Temporal variability of the results was also assessed. PS acclimated inoculum samples taken at a later date (10 months and 12 months) varied significantly in both INH3×km_ac and KS_ac values, but particularly in KS_ac. The three ( INH3×km_ac)/Ks_ac parameter sets were respectively 2.51/0.30, 2.24/0.43 and 2.85/0.69. For WAS-acclimated inoculum, INH3×km_ac)/Ks_ac estimated parameter sets were very close at two sampling dates (2.79/0.089 and 2.73/0.088, see Figure 39), but with a consistently lower apparent KS value than with PS acclimated inoculum. This suggests that the inoculum shifts significantly (though not enormously) over time, particularly PS acclimated inoculum.

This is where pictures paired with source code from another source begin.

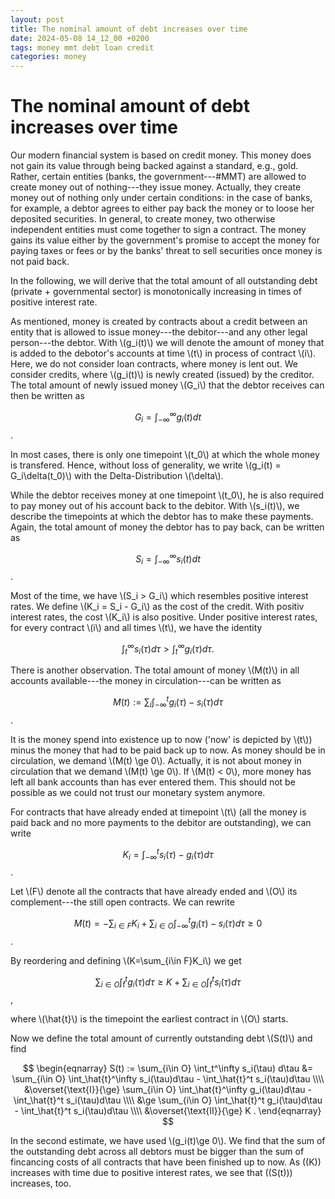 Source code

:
 ```yaml
---
layout: post
title: The nominal amount of debt increases over time
date: 2024-05-08 14_12_00 +0200
tags: money mmt debt loan credit
categories: money
---
```

# The nominal amount of debt increases over time

Our modern financial system is based on credit money. This money does not gain its value through being backed against a standard, e.g., gold. Rather, certain entities (banks, the government---#MMT) are allowed to create money out of nothing---they issue money. Actually, they create money out of nothing only under certain conditions: in the case of banks, for example, a debtor agrees to either pay back the money or to loose her deposited securities. In general, to create money, two otherwise independent entities must come together to sign a contract. The money gains its value either by the government's promise to accept the money for paying taxes or fees or by the banks' threat to sell securities once money is not paid back. 

In the following, we will derive that the total amount of all outstanding debt (private + governmental sector) is monotonically increasing in times of positive interest rate.

As mentioned, money is created by contracts about a credit between an entity that is allowed to issue money---the debitor---and any other legal person---the debtor. With \\(g_i(t)\\) we will denote the amount of money that is added to the debotor's accounts at time \\(t\\) in process of contract \\(i\\). Here, we do not consider loan contracts, where money is lent out. We consider credits, where \\(g_i(t)\\) is newly created (issued) by the creditor. The total amount of newly issued money \\(G_i\\) that the debtor receives can then be written as

$$
\begin{equation}
G_i = \int_{-\infty}^{\infty} g_i(t) dt
\end{equation}
$$.

In most cases, there is only one timepoint \\(t_0\\) at which the whole money is transfered. Hence, without loss of generality, we write \\(g_i(t) = G_i\delta(t_0)\\) with the Delta-Distribution \\(\delta\\).

While the debtor receives money at one timepoint \\(t_0\\), he is also required to pay money out of his account back to the debitor. With \\(s_i(t)\\), we describe the timepoints at which the debtor has to make these payments. Again, the total amount of money the debtor has to pay back, can be written as

$$
\begin{equation}
S_i = \int_{-\infty}^{\infty} s_i(t) dt
\end{equation}
$$.

Most of the time, we have \\(S_i > G_i\\) which resembles positive interest rates. We define \\(K_i = S_i - G_i\\) as the cost of the credit. With positiv interest rates, the cost \\(K_i\\) is also positive. Under positive interest rates, for every contract \\(i\\) and all times \\(t\\), we have the identity

$$
\begin{equation}\tag{I}
\int_t^\infty s_i(\tau) d\tau > \int_t^\infty g_i(\tau) d\tau.
\end{equation}
$$

There is another observation. The total amount of money \\(M(t)\\) in all accounts available---the money in circulation---can be written as

$$
\begin{equation}
M(t) := \sum_i\int_{-\infty}^t g_i(\tau) - s_i(\tau) d\tau
\end{equation}
$$.

It is the money spend into existence up to now ('now' is depicted by \\(t\\)) minus the money that had to be paid back up to now. As money should be in circulation, we demand \\(M(t) \ge 0\\). Actually, it is not about money in circulation that we demand \\(M(t) \ge 0\\). If \\(M(t) < 0\\), more money has left all bank accounts than has ever entered them. This should not be possible as we could not trust our monetary system anymore.

For contracts that have already ended at timepoint \\(t\\) (all the money is paid back and no more payments to the debitor are outstanding), we can write

$$
\begin{equation}
K_i = \int_{-\infty}^t s_i(\tau) - g_i(\tau) d\tau
\end{equation}
$$.

Let \\(F\\) denote all the contracts that have already ended and \\(O\\) its complement---the still open contracts. We can rewrite

$$
\begin{equation}
M(t) = -\sum_{i\in F} K_i + \sum_{i\in O}\int_{-\infty}^t g_i(\tau) - s_i(\tau) d\tau \ge 0
\end{equation}
$$.

By reordering and defining \\(K=\sum_{i\in F}K_i\\) we get

$$
\begin{equation}\tag{II}
\sum_{i\in O} \int_{\hat{t}}^t g_i(\tau)d\tau \ge K + \sum_{i\in O}\int_\hat{t}^t s_i(\tau)d\tau
\end{equation}
$$,

where \\(\hat{t}\\) is the timepoint the earliest contract in \\(O\\) starts.

Now we define the total amount of currently outstanding debt \\(S(t)\\) and find

$$
\begin{eqnarray}
S(t) := \sum_{i\in O} \int_t^\infty s_i(\tau) d\tau &= \sum_{i\in O} \int_\hat{t}^\infty s_i(\tau)d\tau - \int_\hat{t}^t s_i(\tau)d\tau \\\\
&\overset{\text{I}}{\ge} \sum_{i\in O} \int_\hat{t}^\infty g_i(\tau)d\tau - \int_\hat{t}^t s_i(\tau)d\tau \\\\
&\ge \sum_{i\in O} \int_\hat{t}^t g_i(\tau)d\tau - \int_\hat{t}^t s_i(\tau)d\tau \\\\
&\overset{\text{II}}{\ge} K .
\end{eqnarray}
$$

In the second estimate, we have used \\(g_i(t)\ge 0\\). We find that the sum of the outstanding debt across all debtors must be bigger than the sum of fincancing costs of all contracts that have been finished up to now. As \((K\)) increases with time due to positive interest rates, we see that \((S(t)\)) increases, too.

For WAS acclimated inoculum, default parameters (INH3×km_ac = 0.37×8 = 3.0COD.kgCOD-1.d-1 and Ks_ac.0.15 kgCOD.m-3) were close to optimal parameters. Thus, default ADM1 parameters and ammonia inhibition enabled very accurate simulation of biomass activity related to acetate degradation for WAS acclimated inoculum.
For PS acclimated inoculum, default parameters (INH3×km_ac = 0.087×8 = 0.70COD.kgCOD-1.d-1 and Ks_ac.0.15 kgCOD.m-3) differed significantly from optimal parameters. Biomass activity related to acetate degradation was significantly underestimated.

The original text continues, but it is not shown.